- Task to complete -
Omit every picture, then return the listing verbatim.

- The records -

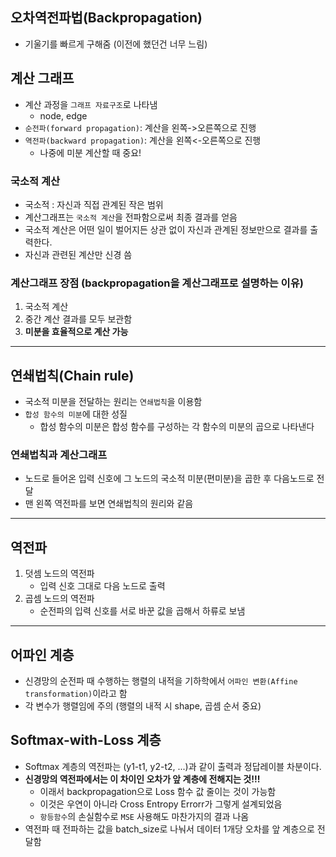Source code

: ## 오차역전파법(Backpropagation)
- 기울기를 빠르게 구해줌 (이전에 했던건 너무 느림)

## 계산 그래프
- 계산 과정을 `그래프 자료구조`로 나타냄
	+ node, edge
- `순전파(forward propagation)`: 계산을 왼쪽->오른쪽으로 진행
- `역전파(backward propagation)`: 계산을 왼쪽<-오른쪽으로 진행
	+ 나중에 미분 계산할 때 중요!

### 국소적 계산
- 국소적 : 자신과 직접 관계된 작은 범위
- 계산그래프는 `국소적 계산`을 전파함으로써 최종 결과를 얻음
- 국소적 계산은 어떤 일이 벌어지든 상관 없이 자신과 관계된 정보만으로 결과를 출력한다.
- 자신과 관련된 계산만 신경 씀 

### 계산그래프 장점 (backpropagation을 계산그래프로 설명하는 이유)
1. 국소적 계산
2. 중간 계산 결과를 모두 보관함
3. **미분을 효율적으로 계산 가능**

***

## 연쇄법칙(Chain rule)
- 국소적 미분을 전달하는 원리는 `연쇄법칙`을 이용함
- `합성 함수의 미분`에 대한 성질
	- 합성 함수의 미분은 합성 함수를 구성하는 각 함수의 미분의 곱으로 나타낸다

### 연쇄법칙과 계산그래프
- 노드로 들어온 입력 신호에 그 노드의 국소적 미분(편미분)을 곱한 후 다음노드로 전달
- 맨 왼쪽 역전파를 보면 연쇄법칙의 원리와 같음

***

## 역전파
1. 덧셈 노드의 역전파
	- 입력 신호 그대로 다음 노드로 출력
2. 곱셈 노드의 역전파
	- 순전파의 입력 신호를 서로 바꾼 값을 곱해서 하류로 보냄

***

## 어파인 계층
- 신경망의 순전파 때 수행하는 행렬의 내적을 기하학에서 `어파인 변환(Affine transformation)`이라고 함
- 각 변수가 행렬임에 주의 (행렬의 내적 시 shape, 곱셈 순서 중요)

## Softmax-with-Loss 계층
- Softmax 계층의 역전파는 (y1-t1, y2-t2, ...)과 같이 출력과 정답레이블 차분이다.
- **신경망의 역전파에서는 이 차이인 오차가 앞 계층에 전해지는 것!!!**
	- 이래서 backpropagation으로 Loss 함수 값 줄이는 것이 가능함
	- 이것은 우연이 아니라 Cross Entropy Errorr가 그렇게 설계되었음
	- `항등함수`의 손실함수로 `MSE` 사용해도 마찬가지의 결과 나옴
- 역전파 때 전파하는 값을 batch_size로 나눠서 데이터 1개당 오차를 앞 계층으로 전달함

- Exercise result -
Source code

: ## 오차역전파법(Backpropagation)
- 기울기를 빠르게 구해줌 (이전에 했던건 너무 느림)

## 계산 그래프
- 계산 과정을 `그래프 자료구조`로 나타냄
	+ node, edge
- `순전파(forward propagation)`: 계산을 왼쪽->오른쪽으로 진행
- `역전파(backward propagation)`: 계산을 왼쪽<-오른쪽으로 진행
	+ 나중에 미분 계산할 때 중요!

### 국소적 계산
- 국소적 : 자신과 직접 관계된 작은 범위
- 계산그래프는 `국소적 계산`을 전파함으로써 최종 결과를 얻음
- 국소적 계산은 어떤 일이 벌어지든 상관 없이 자신과 관계된 정보만으로 결과를 출력한다.
- 자신과 관련된 계산만 신경 씀 

### 계산그래프 장점 (backpropagation을 계산그래프로 설명하는 이유)
1. 국소적 계산
2. 중간 계산 결과를 모두 보관함
3. **미분을 효율적으로 계산 가능**

***

## 연쇄법칙(Chain rule)
- 국소적 미분을 전달하는 원리는 `연쇄법칙`을 이용함
- `합성 함수의 미분`에 대한 성질
	- 합성 함수의 미분은 합성 함수를 구성하는 각 함수의 미분의 곱으로 나타낸다

### 연쇄법칙과 계산그래프
- 노드로 들어온 입력 신호에 그 노드의 국소적 미분(편미분)을 곱한 후 다음노드로 전달
- 맨 왼쪽 역전파를 보면 연쇄법칙의 원리와 같음

***

## 역전파
1. 덧셈 노드의 역전파
	- 입력 신호 그대로 다음 노드로 출력
2. 곱셈 노드의 역전파
	- 순전파의 입력 신호를 서로 바꾼 값을 곱해서 하류로 보냄

***

## 어파인 계층
- 신경망의 순전파 때 수행하는 행렬의 내적을 기하학에서 `어파인 변환(Affine transformation)`이라고 함
- 각 변수가 행렬임에 주의 (행렬의 내적 시 shape, 곱셈 순서 중요)

## Softmax-with-Loss 계층
- Softmax 계층의 역전파는 (y1-t1, y2-t2, ...)과 같이 출력과 정답레이블 차분이다.
- **신경망의 역전파에서는 이 차이인 오차가 앞 계층에 전해지는 것!!!**
	- 이래서 backpropagation으로 Loss 함수 값 줄이는 것이 가능함
	- 이것은 우연이 아니라 Cross Entropy Errorr가 그렇게 설계되었음
	- `항등함수`의 손실함수로 `MSE` 사용해도 마찬가지의 결과 나옴
- 역전파 때 전파하는 값을 batch_size로 나눠서 데이터 1개당 오차를 앞 계층으로 전달함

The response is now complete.